Proteins are linear polymers built from 20 different L-α-amino acids. All amino acids possess common structural features, including an α carbon to which an amino group, a carboxyl group, and a variable side chain are bonded. Only proline differs from this basic structure as it contains an unusual ring to the N-end amine group, which forces the CO–NH amide moiety into a fixed conformation.The side chains of the standard amino acids, detailed in the list of standard amino acids, have different chemical properties that produce three-dimensional protein structure and are therefore critical to protein function. The amino acids in a polypeptide chain are linked by peptide bonds formed in a dehydration reaction. Once linked in the protein chain, an individual amino acid is called a residue, and the linked series of carbon, nitrogen, and oxygen atoms are known as the main chain or protein backbone. The peptide bond has two resonance forms that contribute some double-bond character and inhibit rotation around its axis, so that the alpha carbons are roughly coplanar. The other two dihedral angles in the peptide bond determine the local shape assumed by the protein backbone.
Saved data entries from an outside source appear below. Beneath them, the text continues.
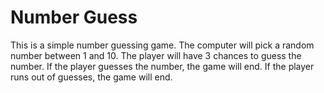 # Number Guess

This is a simple number guessing game. The computer will pick a random number between 1 and 10. The player will have 3 chances to guess the number. If the player guesses the number, the game will end. If the player runs out of guesses, the game will end.
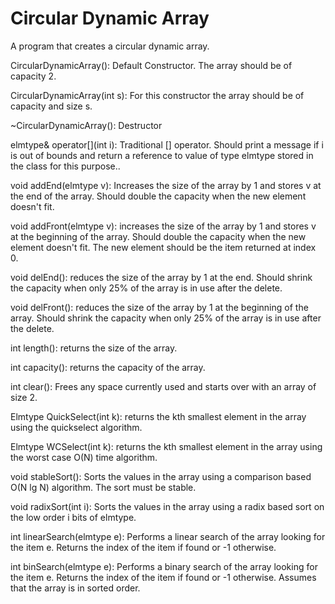 # Circular Dynamic Array

A program that creates a circular dynamic array.

CircularDynamicArray(): Default Constructor. The array should be of capacity 2.

CircularDynamicArray(int s): For this constructor the array should be of capacity and size s.

~CircularDynamicArray(): Destructor

elmtype& operator[](int i): Traditional [] operator. Should print a message if i is out of bounds and return a reference to value of type elmtype stored in the class for this purpose..

void addEnd(elmtype v): Increases the size of the array by 1 and stores v at the end of the array. Should double the capacity when the new element doesn't fit.

void addFront(elmtype v): increases the size of the array by 1 and stores v at the beginning of the array. Should double the capacity when the new element doesn't fit. The new element should be the item returned at index 0.


void delEnd(): reduces the size of the array by 1 at the end. Should shrink the capacity when only 25% of the array is in use after the delete.

void delFront(): reduces the size of the array by 1 at the beginning of the array. Should shrink the capacity when only 25% of the array is in use after the delete.

int length(): returns the size of the array.

int capacity(): returns the capacity of the array.

int clear(): Frees any space currently used and starts over with an array of size 2.

Elmtype QuickSelect(int k): returns the kth smallest element in the array using the quickselect algorithm.

Elmtype WCSelect(int k): returns the kth smallest element in the array using the worst case O(N) time algorithm.

void stableSort(): Sorts the values in the array using a comparison based O(N lg N) algorithm. The sort must be stable.

void radixSort(int i): Sorts the values in the array using a radix based sort on the low order i bits of elmtype.

int linearSearch(elmtype e): Performs a linear search of the array looking for the item e. Returns the index of the item if found or -1 otherwise.

int binSearch(elmtype e): Performs a binary search of the array looking for the item e. Returns the index of the item if found or -1 otherwise. Assumes that the array is in sorted order.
Due to the chemical structure of the individual amino acids, the protein chain has directionality. The end of the protein with a free carboxyl group is known as the C-terminus or carboxy terminus, whereas the end with a free amino group is known as the N-terminus or amino terminus. Protein is generally used to refer to the complete biological molecule in a stable conformation, whereas peptide is generally reserved for a short amino acid oligomers often lacking a stable three-dimensional structure. However, the boundary between the two is not well defined and usually lies near 20–30 residues. Polypeptide can refer to any single linear chain of amino acids, usually regardless of length, but often implies an absence of a defined conformation..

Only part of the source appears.